═══ Supplied material

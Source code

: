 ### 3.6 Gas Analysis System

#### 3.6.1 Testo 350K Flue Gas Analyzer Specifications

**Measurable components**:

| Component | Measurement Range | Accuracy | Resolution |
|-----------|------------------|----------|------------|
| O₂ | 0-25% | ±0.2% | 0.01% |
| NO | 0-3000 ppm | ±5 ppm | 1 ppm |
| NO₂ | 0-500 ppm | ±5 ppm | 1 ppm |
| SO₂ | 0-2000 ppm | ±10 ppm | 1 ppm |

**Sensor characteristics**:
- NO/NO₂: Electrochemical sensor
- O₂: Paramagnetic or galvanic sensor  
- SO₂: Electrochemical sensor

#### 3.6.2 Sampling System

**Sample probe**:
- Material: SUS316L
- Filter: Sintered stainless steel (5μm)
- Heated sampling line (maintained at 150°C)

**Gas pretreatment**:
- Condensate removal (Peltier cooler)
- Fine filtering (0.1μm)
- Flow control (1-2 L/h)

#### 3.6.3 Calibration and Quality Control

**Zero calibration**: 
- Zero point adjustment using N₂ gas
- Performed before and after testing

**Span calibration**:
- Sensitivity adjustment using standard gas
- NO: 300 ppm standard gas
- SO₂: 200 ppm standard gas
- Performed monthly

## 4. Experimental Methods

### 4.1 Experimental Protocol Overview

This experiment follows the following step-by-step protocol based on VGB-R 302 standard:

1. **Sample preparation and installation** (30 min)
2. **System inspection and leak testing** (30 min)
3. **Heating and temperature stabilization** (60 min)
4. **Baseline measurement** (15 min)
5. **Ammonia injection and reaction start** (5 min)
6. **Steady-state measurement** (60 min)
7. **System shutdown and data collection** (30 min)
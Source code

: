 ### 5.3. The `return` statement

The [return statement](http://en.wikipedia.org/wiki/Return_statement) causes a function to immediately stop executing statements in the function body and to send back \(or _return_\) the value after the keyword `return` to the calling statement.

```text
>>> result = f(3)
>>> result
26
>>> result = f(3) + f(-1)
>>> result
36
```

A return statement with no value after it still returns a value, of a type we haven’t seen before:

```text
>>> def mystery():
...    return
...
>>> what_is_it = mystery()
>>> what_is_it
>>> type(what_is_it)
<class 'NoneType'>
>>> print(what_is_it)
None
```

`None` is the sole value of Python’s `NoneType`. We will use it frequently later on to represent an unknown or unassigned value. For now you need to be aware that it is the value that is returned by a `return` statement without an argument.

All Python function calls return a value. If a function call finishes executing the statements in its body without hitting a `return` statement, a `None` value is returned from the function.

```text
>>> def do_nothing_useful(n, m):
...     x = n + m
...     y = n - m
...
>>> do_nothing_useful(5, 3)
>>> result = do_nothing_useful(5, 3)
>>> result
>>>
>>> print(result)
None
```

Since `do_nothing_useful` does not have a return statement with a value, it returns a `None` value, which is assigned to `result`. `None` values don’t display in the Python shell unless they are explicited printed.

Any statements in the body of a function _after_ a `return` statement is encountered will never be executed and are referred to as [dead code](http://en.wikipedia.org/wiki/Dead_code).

══════

== Exercise description ==
Retype each record, matching it exactly.

== Output ==
Source code

: ### 3.6 Gas Analysis System

#### 3.6.1 Testo 350K Flue Gas Analyzer Specifications

**Measurable components**:

| Component | Measurement Range | Accuracy | Resolution |
|-----------|------------------|----------|------------|
| O₂ | 0-25% | ±0.2% | 0.01% |
| NO | 0-3000 ppm | ±5 ppm | 1 ppm |
| NO₂ | 0-500 ppm | ±5 ppm | 1 ppm |
| SO₂ | 0-2000 ppm | ±10 ppm | 1 ppm |

**Sensor characteristics**:
- NO/NO₂: Electrochemical sensor
- O₂: Paramagnetic or galvanic sensor  
- SO₂: Electrochemical sensor

#### 3.6.2 Sampling System

**Sample probe**:
- Material: SUS316L
- Filter: Sintered stainless steel (5μm)
- Heated sampling line (maintained at 150°C)

**Gas pretreatment**:
- Condensate removal (Peltier cooler)
- Fine filtering (0.1μm)
- Flow control (1-2 L/h)

#### 3.6.3 Calibration and Quality Control

**Zero calibration**: 
- Zero point adjustment using N₂ gas
- Performed before and after testing

**Span calibration**:
- Sensitivity adjustment using standard gas
- NO: 300 ppm standard gas
- SO₂: 200 ppm standard gas
- Performed monthly

## 4. Experimental Methods

### 4.1 Experimental Protocol Overview

This experiment follows the following step-by-step protocol based on VGB-R 302 standard:

1. **Sample preparation and installation** (30 min)
2. **System inspection and leak testing** (30 min)
3. **Heating and temperature stabilization** (60 min)
4. **Baseline measurement** (15 min)
5. **Ammonia injection and reaction start** (5 min)
6. **Steady-state measurement** (60 min)
7. **System shutdown and data collection** (30 min)
Source code

: ### 5.3. The `return` statement

The [return statement](http://en.wikipedia.org/wiki/Return_statement) causes a function to immediately stop executing statements in the function body and to send back \(or _return_\) the value after the keyword `return` to the calling statement.

```text
>>> result = f(3)
>>> result
26
>>> result = f(3) + f(-1)
>>> result
36
```

A return statement with no value after it still returns a value, of a type we haven’t seen before:

```text
>>> def mystery():
...    return
...
>>> what_is_it = mystery()
>>> what_is_it
>>> type(what_is_it)
<class 'NoneType'>
>>> print(what_is_it)
None
```

`None` is the sole value of Python’s `NoneType`. We will use it frequently later on to represent an unknown or unassigned value. For now you need to be aware that it is the value that is returned by a `return` statement without an argument.

All Python function calls return a value. If a function call finishes executing the statements in its body without hitting a `return` statement, a `None` value is returned from the function.

```text
>>> def do_nothing_useful(n, m):
...     x = n + m
...     y = n - m
...
>>> do_nothing_useful(5, 3)
>>> result = do_nothing_useful(5, 3)
>>> result
>>>
>>> print(result)
None
```

Since `do_nothing_useful` does not have a return statement with a value, it returns a `None` value, which is assigned to `result`. `None` values don’t display in the Python shell unless they are explicited printed.

Any statements in the body of a function _after_ a `return` statement is encountered will never be executed and are referred to as [dead code](http://en.wikipedia.org/wiki/Dead_code).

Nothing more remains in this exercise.